Until the end of the study, 13 CVAEs (13.5%) of grade ≥3 were observed, including 2 (11.1%), 1 (11.1%), and 10 (15.2%) in patients who received Kd (Cfz and dexamethasone), DKd (Daratumumab, Cfz, and dexamethasone), and KRd (Cfz, lenalidomide, and dexamethasone), respectively. Despite the use of appropriate supportive care, grade ≥3 AEs resulting in Cfz withdrawal were noted in 25 patients: CVAEs in 11, thrombocytopenia in 4, TMA in 3, and infection in two patients. Notably, one patient with end-stage myeloma who received KRd 20/27 mg/m 2 died of CVAE on day 10 of cycle 1.
At Cfz initiation, 28 patients were aged 76-80 (n=14) and ≥81 years (n=14) (Fig. 1). Three elderly patients had severe CVAEs (10.7%). The median numbers of prior chemotherapy to Cfz, time to next treatment, and overall survival from Cfz initiation were 2.5, 28.0, and 41.1 months, respectively. Although 10 patients (35.7%) discontinued Cfz therapy due to disease progression, only four patients (14.3%) discontinued Cfz owing to grade ≥3 AEs, including TMA (n = 1) and CVAEs (n = 3).

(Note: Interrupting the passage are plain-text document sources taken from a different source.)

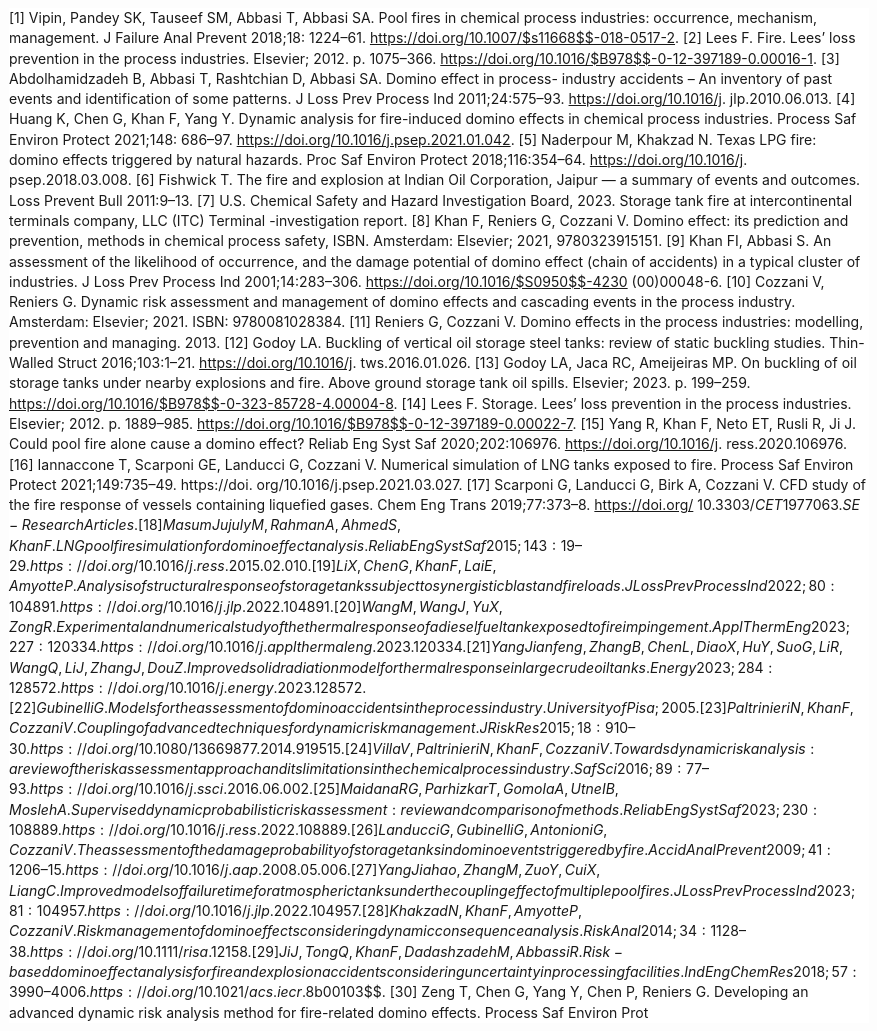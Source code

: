   [1] Vipin, Pandey SK, Tauseef SM, Abbasi T, Abbasi SA. Pool fires in chemical process  industries: occurrence, mechanism, management. J Failure Anal Prevent 2018;18:  1224–61. https://doi.org/10.1007/$s11668$$-018-0517-2.  [2] Lees F. Fire. Lees’ loss prevention in the process industries. Elsevier; 2012.  p. 1075–366. https://doi.org/10.1016/$B978$$-0-12-397189-0.00016-1.  [3] Abdolhamidzadeh B, Abbasi T, Rashtchian D, Abbasi SA. Domino effect in process-  industry accidents – An inventory of past events and identification of some  patterns. J Loss Prev Process Ind 2011;24:575–93. https://doi.org/10.1016/j.  jlp.2010.06.013.  [4] Huang K, Chen G, Khan F, Yang Y. Dynamic analysis for fire-induced domino  effects in chemical process industries. Process Saf Environ Protect 2021;148:  686–97. https://doi.org/10.1016/j.psep.2021.01.042.  [5] Naderpour M, Khakzad N. Texas LPG fire: domino effects triggered by natural  hazards. Proc Saf Environ Protect 2018;116:354–64. https://doi.org/10.1016/j.  psep.2018.03.008.  [6] Fishwick T. The fire and explosion at Indian Oil Corporation, Jaipur — a summary  of events and outcomes. Loss Prevent Bull 2011:9–13.  [7] U.S. Chemical Safety and Hazard Investigation Board, 2023. Storage tank fire at  intercontinental terminals company, LLC (ITC) Terminal -investigation report.  [8] Khan F, Reniers G, Cozzani V. Domino effect: its prediction and prevention,  methods in chemical process safety, ISBN. Amsterdam: Elsevier; 2021,  9780323915151.  [9] Khan FI, Abbasi S. An assessment of the likelihood of occurrence, and the damage  potential of domino effect (chain of accidents) in a typical cluster of industries.  J Loss Prev Process Ind 2001;14:283–306. https://doi.org/10.1016/$S0950$$-4230  (00)00048-6.  [10] Cozzani V, Reniers G. Dynamic risk assessment and management of domino effects  and cascading events in the process industry. Amsterdam: Elsevier; 2021. ISBN:  9780081028384.  [11] Reniers G, Cozzani V. Domino effects in the process industries: modelling,  prevention and managing. 2013.  [12] Godoy LA. Buckling of vertical oil storage steel tanks: review of static buckling  studies. Thin-Walled Struct 2016;103:1–21. https://doi.org/10.1016/j.  tws.2016.01.026.  [13] Godoy LA, Jaca RC, Ameijeiras MP. On buckling of oil storage tanks under nearby  explosions and fire. Above ground storage tank oil spills. Elsevier; 2023.  p. 199–259. https://doi.org/10.1016/$B978$$-0-323-85728-4.00004-8.  [14] Lees F. Storage. Lees’ loss prevention in the process industries. Elsevier; 2012.  p. 1889–985. https://doi.org/10.1016/$B978$$-0-12-397189-0.00022-7.  [15] Yang R, Khan F, Neto ET, Rusli R, Ji J. Could pool fire alone cause a domino effect?  Reliab Eng Syst Saf 2020;202:106976. https://doi.org/10.1016/j.  ress.2020.106976.  [16] Iannaccone T, Scarponi GE, Landucci G, Cozzani V. Numerical simulation of LNG  tanks exposed to fire. Process Saf Environ Protect 2021;149:735–49. https://doi.  org/10.1016/j.psep.2021.03.027.  [17] Scarponi G, Landucci G, Birk A, Cozzani V. CFD study of the fire response of vessels  containing liquefied gases. Chem Eng Trans 2019;77:373–8. https://doi.org/  10.3303/$CET1977063$$. SE-Research Articles.  [18] Masum Jujuly M, Rahman A, Ahmed S, Khan F. LNG pool fire simulation for  domino effect analysis. Reliab Eng Syst Saf 2015;143:19–29. https://doi.org/  10.1016/j.ress.2015.02.010.  [19] Li X, Chen G, Khan F, Lai E, Amyotte P. Analysis of structural response of storage  tanks subject to synergistic blast and fire loads. J Loss Prev Process Ind 2022;80:  104891. https://doi.org/10.1016/j.jlp.2022.104891.  [20] Wang M, Wang J, Yu X, Zong R. Experimental and numerical study of the thermal  response of a diesel fuel tank exposed to fire impingement. Appl Therm Eng 2023;  227:120334. https://doi.org/10.1016/j.applthermaleng.2023.120334.  [21] Yang Jianfeng, Zhang B, Chen L, Diao X, Hu Y, Suo G, Li R, Wang Q, Li J, Zhang J,  Dou Z. Improved solid radiation model for thermal response in large crude oil  tanks. Energy 2023;284:128572. https://doi.org/10.1016/j.energy.2023.128572.  [22] Gubinelli G. Models for the assessment of domino accidents in the process industry.  University of Pisa; 2005.  [23] Paltrinieri N, Khan F, Cozzani V. Coupling of advanced techniques for dynamic risk  management. J Risk Res 2015;18:910–30. https://doi.org/10.1080/  13669877.2014.919515.  [24] Villa V, Paltrinieri N, Khan F, Cozzani V. Towards dynamic risk analysis: a review  of the risk assessment approach and its limitations in the chemical process  industry. Saf Sci 2016;89:77–93. https://doi.org/10.1016/j.ssci.2016.06.002.  [25] Maidana RG, Parhizkar T, Gomola A, Utne IB, Mosleh A. Supervised dynamic  probabilistic risk assessment: review and comparison of methods. Reliab Eng Syst  Saf 2023;230:108889. https://doi.org/10.1016/j.ress.2022.108889.  [26] Landucci G, Gubinelli G, Antonioni G, Cozzani V. The assessment of the damage  probability of storage tanks in domino events triggered by fire. Accid Anal Prevent  2009;41:1206–15. https://doi.org/10.1016/j.aap.2008.05.006.  [27] Yang Jiahao, Zhang M, Zuo Y, Cui X, Liang C. Improved models of failure time for  atmospheric tanks under the coupling effect of multiple pool fires. J Loss Prev  Process Ind 2023;81:104957. https://doi.org/10.1016/j.jlp.2022.104957.  [28] Khakzad N, Khan F, Amyotte P, Cozzani V. Risk management of domino effects  considering dynamic consequence analysis. Risk Anal 2014;34:1128–38. https://  doi.org/10.1111/risa.12158.  [29] Ji J, Tong Q, Khan F, Dadashzadeh M, Abbassi R. Risk-based domino effect analysis  for fire and explosion accidents considering uncertainty in processing facilities. Ind  Eng Chem Res 2018;57:3990–4006. https://doi.org/10.1021/acs.iecr.8$b00103$$.  [30] Zeng T, Chen G, Yang Y, Chen P, Reniers G. Developing an advanced dynamic risk  analysis method for fire-related domino effects. Process Saf Environ Prot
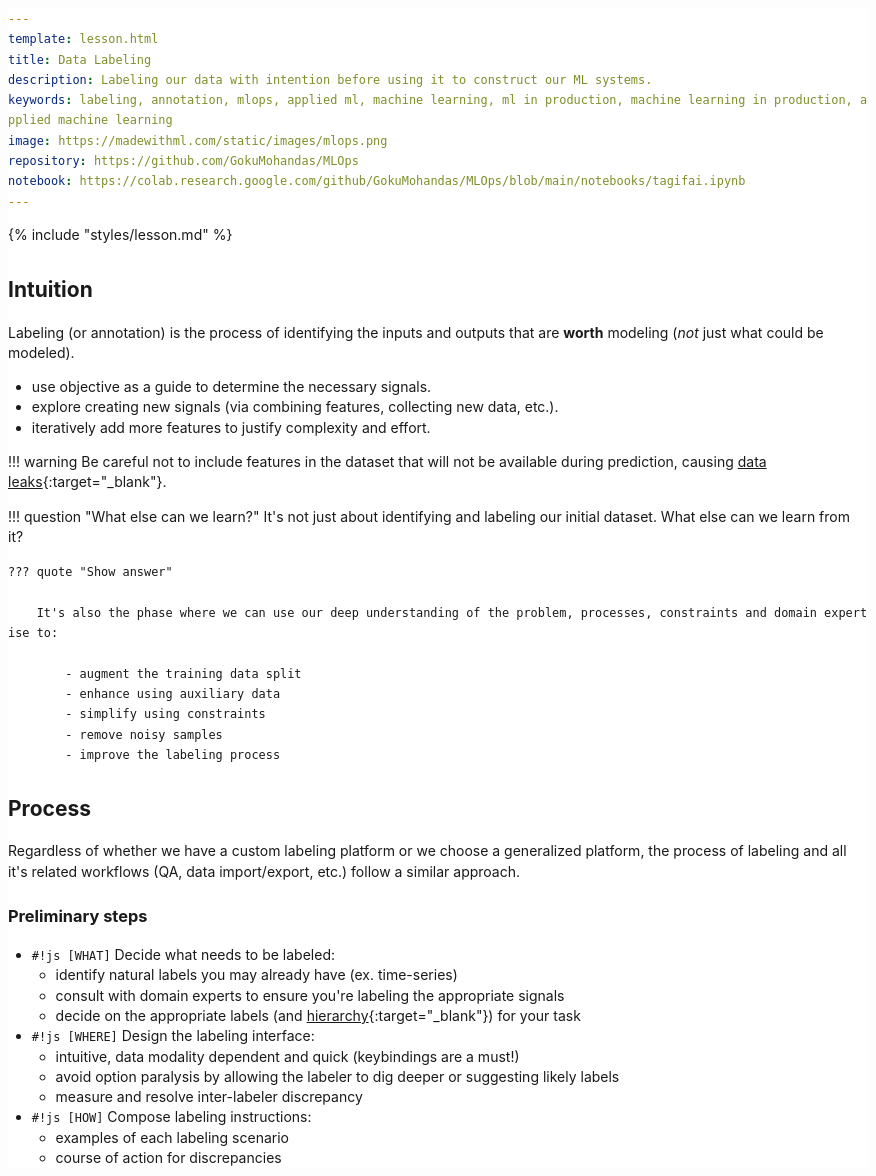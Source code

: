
 ```yaml
---
template: lesson.html
title: Data Labeling
description: Labeling our data with intention before using it to construct our ML systems.
keywords: labeling, annotation, mlops, applied ml, machine learning, ml in production, machine learning in production, applied machine learning
image: https://madewithml.com/static/images/mlops.png
repository: https://github.com/GokuMohandas/MLOps
notebook: https://colab.research.google.com/github/GokuMohandas/MLOps/blob/main/notebooks/tagifai.ipynb
---
```


{% include "styles/lesson.md" %}

## Intuition

Labeling (or annotation) is the process of identifying the inputs and outputs that are **worth** modeling (*not* just what could be modeled).

- use objective as a guide to determine the necessary signals.
- explore creating new signals (via combining features, collecting new data, etc.).
- iteratively add more features to justify complexity and effort.

!!! warning
    Be careful not to include features in the dataset that will not be available during prediction, causing [data leaks](feature-store.md#intuition){:target="_blank"}.

!!! question "What else can we learn?"
    It's not just about identifying and labeling our initial dataset. What else can we learn from it?

    ??? quote "Show answer"

        It's also the phase where we can use our deep understanding of the problem, processes, constraints and domain expertise to:

            - augment the training data split
            - enhance using auxiliary data
            - simplify using constraints
            - remove noisy samples
            - improve the labeling process

## Process

Regardless of whether we have a custom labeling platform or we choose a generalized platform, the process of labeling and all it's related workflows (QA, data import/export, etc.) follow a similar approach.

### Preliminary steps
- `#!js [WHAT]` Decide what needs to be labeled:
    - identify natural labels you may already have (ex. time-series)
    - consult with domain experts to ensure you're labeling the appropriate signals
    - decide on the appropriate labels (and [hierarchy](https://aws.amazon.com/blogs/machine-learning/creating-hierarchical-label-taxonomies-using-amazon-sagemaker-ground-truth/){:target="_blank"}) for your task
- `#!js [WHERE]` Design the labeling interface:
    - intuitive, data modality dependent and quick (keybindings are a must!)
    - avoid option paralysis by allowing the labeler to dig deeper or suggesting likely labels
    - measure and resolve inter-labeler discrepancy
- `#!js [HOW]` Compose labeling instructions:
    - examples of each labeling scenario
    - course of action for discrepancies

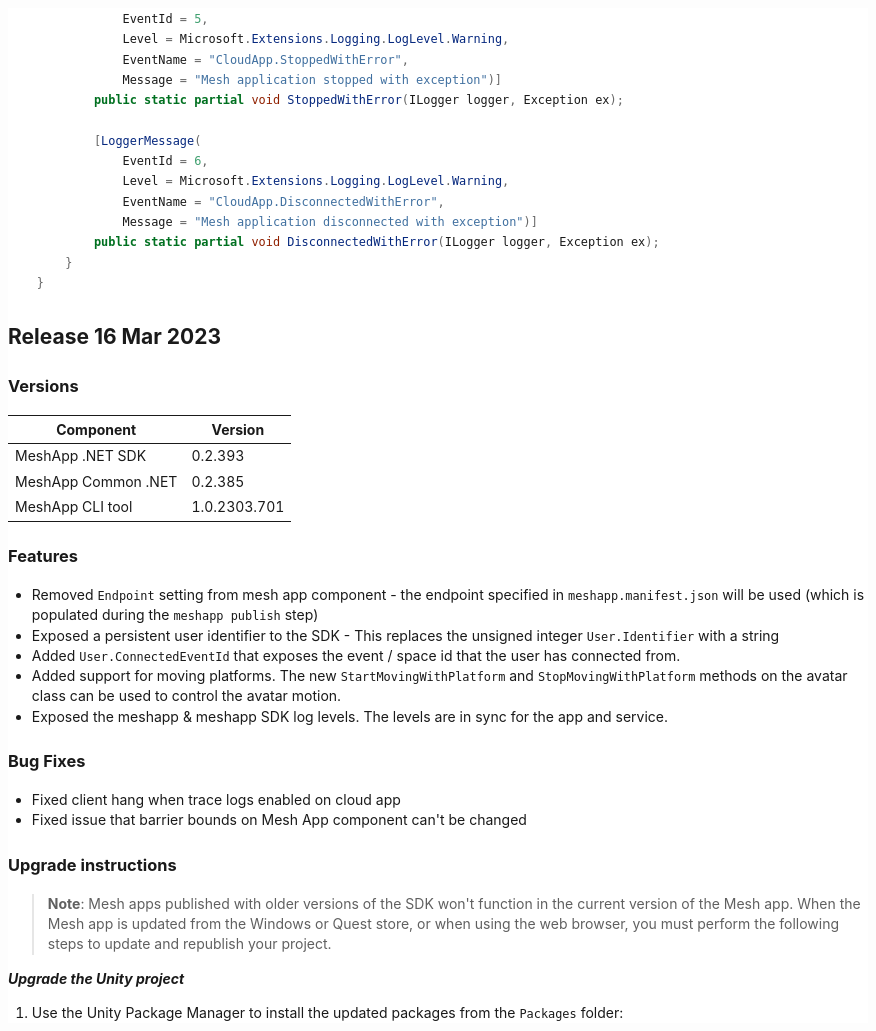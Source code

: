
 ```csharp
                EventId = 5,
                Level = Microsoft.Extensions.Logging.LogLevel.Warning,
                EventName = "CloudApp.StoppedWithError",
                Message = "Mesh application stopped with exception")]
            public static partial void StoppedWithError(ILogger logger, Exception ex);

            [LoggerMessage(
                EventId = 6,
                Level = Microsoft.Extensions.Logging.LogLevel.Warning,
                EventName = "CloudApp.DisconnectedWithError",
                Message = "Mesh application disconnected with exception")]
            public static partial void DisconnectedWithError(ILogger logger, Exception ex);
        }
    }
```

## Release 16 Mar 2023

### Versions

| Component                    | Version       |
| ---------------------------- | ------------- |
| MeshApp .NET SDK             | 0.2.393       |
| MeshApp Common .NET          | 0.2.385       |
| MeshApp CLI tool             | 1.0.2303.701  |

### Features
- Removed `Endpoint` setting from mesh app component - the endpoint specified in `meshapp.manifest.json` will be used (which is populated during the `meshapp publish` step)
- Exposed a persistent user identifier to the SDK - This replaces the unsigned integer `User.Identifier` with a string
- Added `User.ConnectedEventId` that exposes the event / space id that the user has connected from.
- Added support for moving platforms.  The new `StartMovingWithPlatform` and `StopMovingWithPlatform` methods on the avatar class can be used to control the avatar motion.
- Exposed the meshapp & meshapp SDK log levels. The levels are in sync for the app and service.

### Bug Fixes
- Fixed client hang when trace logs enabled on cloud app
- Fixed issue that barrier bounds on Mesh App component can't be changed

### Upgrade instructions

> **Note**: Mesh apps published with older versions of the SDK won't function in the current version of the Mesh app. When the Mesh app is updated from the Windows or Quest store, or when using the web browser, you must perform the following steps to update and republish your project.

**_Upgrade the Unity project_**

1. Use the Unity Package Manager to install the updated packages from the `Packages` folder:
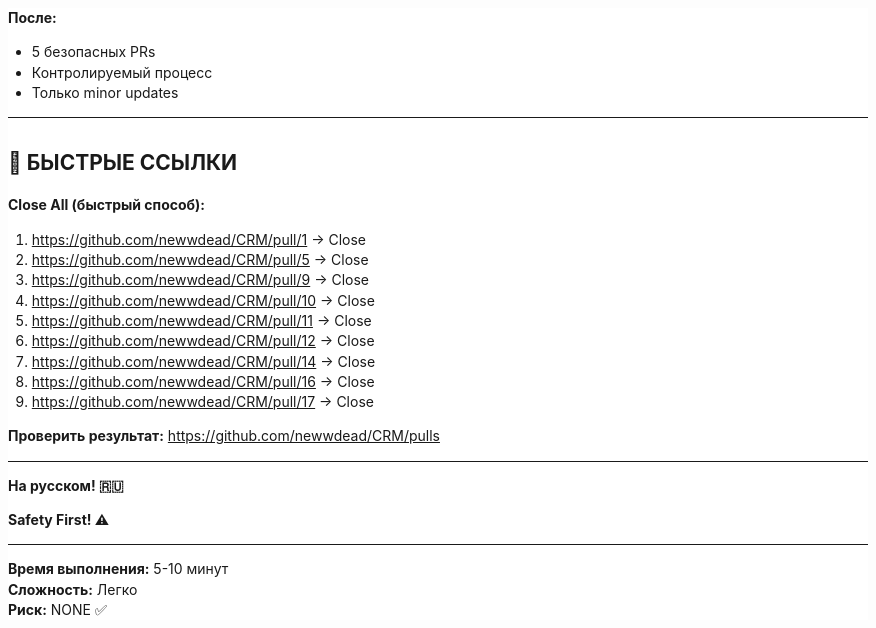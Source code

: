 **После:**
- 5 безопасных PRs
- Контролируемый процесс
- Только minor updates

---

## 🔗 БЫСТРЫЕ ССЫЛКИ

**Close All (быстрый способ):**
1. https://github.com/newwdead/CRM/pull/1 → Close
2. https://github.com/newwdead/CRM/pull/5 → Close
3. https://github.com/newwdead/CRM/pull/9 → Close
4. https://github.com/newwdead/CRM/pull/10 → Close
5. https://github.com/newwdead/CRM/pull/11 → Close
6. https://github.com/newwdead/CRM/pull/12 → Close
7. https://github.com/newwdead/CRM/pull/14 → Close
8. https://github.com/newwdead/CRM/pull/16 → Close
9. https://github.com/newwdead/CRM/pull/17 → Close

**Проверить результат:**
https://github.com/newwdead/CRM/pulls

---

**На русском! 🇷🇺**

**Safety First! ⚠️**

---

**Время выполнения:** 5-10 минут  
**Сложность:** Легко  
**Риск:** NONE ✅  
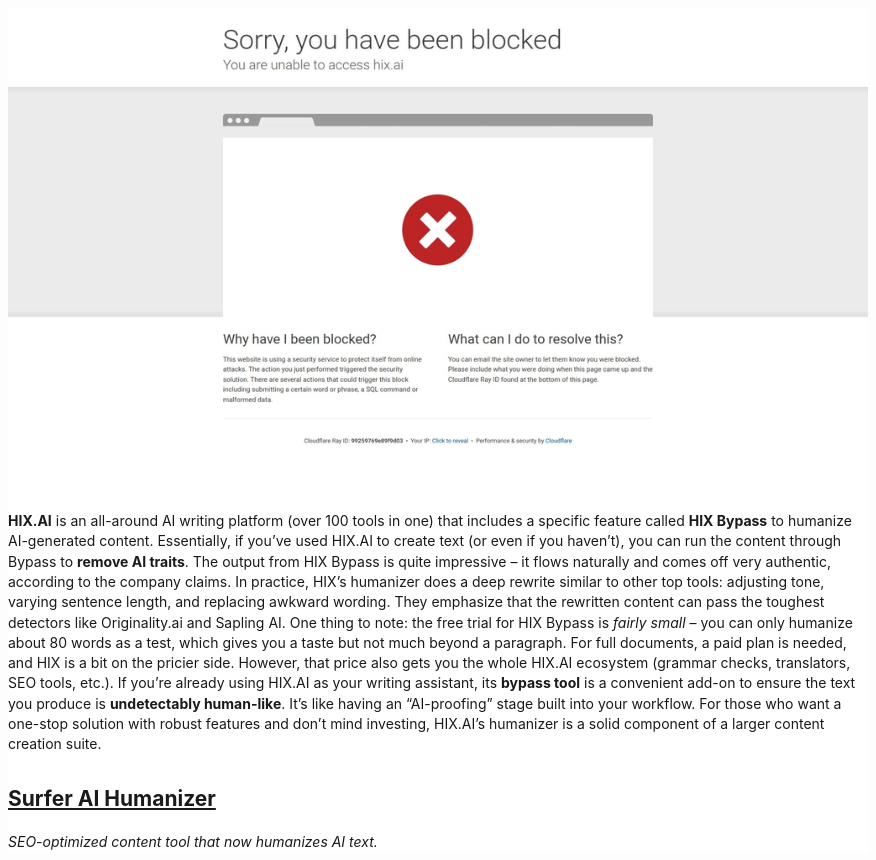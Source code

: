 ![HIX.AI (Bypass) Screenshot](image/hix.webp)


**HIX.AI** is an all-around AI writing platform (over 100 tools in one) that includes a specific feature called **HIX Bypass** to humanize AI-generated content. Essentially, if you’ve used HIX.AI to create text (or even if you haven’t), you can run the content through Bypass to **remove AI traits**. The output from HIX Bypass is quite impressive – it flows naturally and comes off very authentic, according to the company claims. In practice, HIX’s humanizer does a deep rewrite similar to other top tools: adjusting tone, varying sentence length, and replacing awkward wording. They emphasize that the rewritten content can pass the toughest detectors like Originality.ai and Sapling AI. One thing to note: the free trial for HIX Bypass is *fairly small* – you can only humanize about 80 words as a test, which gives you a taste but not much beyond a paragraph. For full documents, a paid plan is needed, and HIX is a bit on the pricier side. However, that price also gets you the whole HIX.AI ecosystem (grammar checks, translators, SEO tools, etc.). If you’re already using HIX.AI as your writing assistant, its **bypass tool** is a convenient add-on to ensure the text you produce is **undetectably human-like**. It’s like having an “AI-proofing” stage built into your workflow. For those who want a one-stop solution with robust features and don’t mind investing, HIX.AI’s humanizer is a solid component of a larger content creation suite.

## **[Surfer AI Humanizer](https://surferseo.com)**
*SEO-optimized content tool that now humanizes AI text.*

Overall, five patients (5.2%) showed TMA. All patients received Kd-based regimens upon TMA development (Kd, n = 2 and DKd, n = 3). The median age of the patients who developed TMA was 74 years, and the Cfz dose was 20/27 in 1, 20/36 in 1, and 20/56 mg/m 2 in three patients. Although three patients developed TMA during the first Cfz cycle (on days 11, 16, and 21, respectively), two patients received KRd therapy before the Kd therapy that caused TMA. Two patients required temporary dialysis and four patients discontinued Cfz therapy. Eculizumab was administered in a patient and a kidney biopsy showed that the lumen of most glomerular capillaries was occluded by fibrin thrombi (Fig. 1). Furthermore, the vessel in the vascular pole of the glomerulus had necrotic lesions, suggesting drug-induced and complement-mediated TMA.
Conclusion
Cfz could be used safely in the elderly patients. The incidence of CVAEs by Cfz in elderly patients was similar to that in the entire cohort. The incidence of TMA was 5.2%, and Cfz-induced TMA should be carefully considered, particularly in patients using high-dose Cfz.
No relevant conflicts of interest to declare.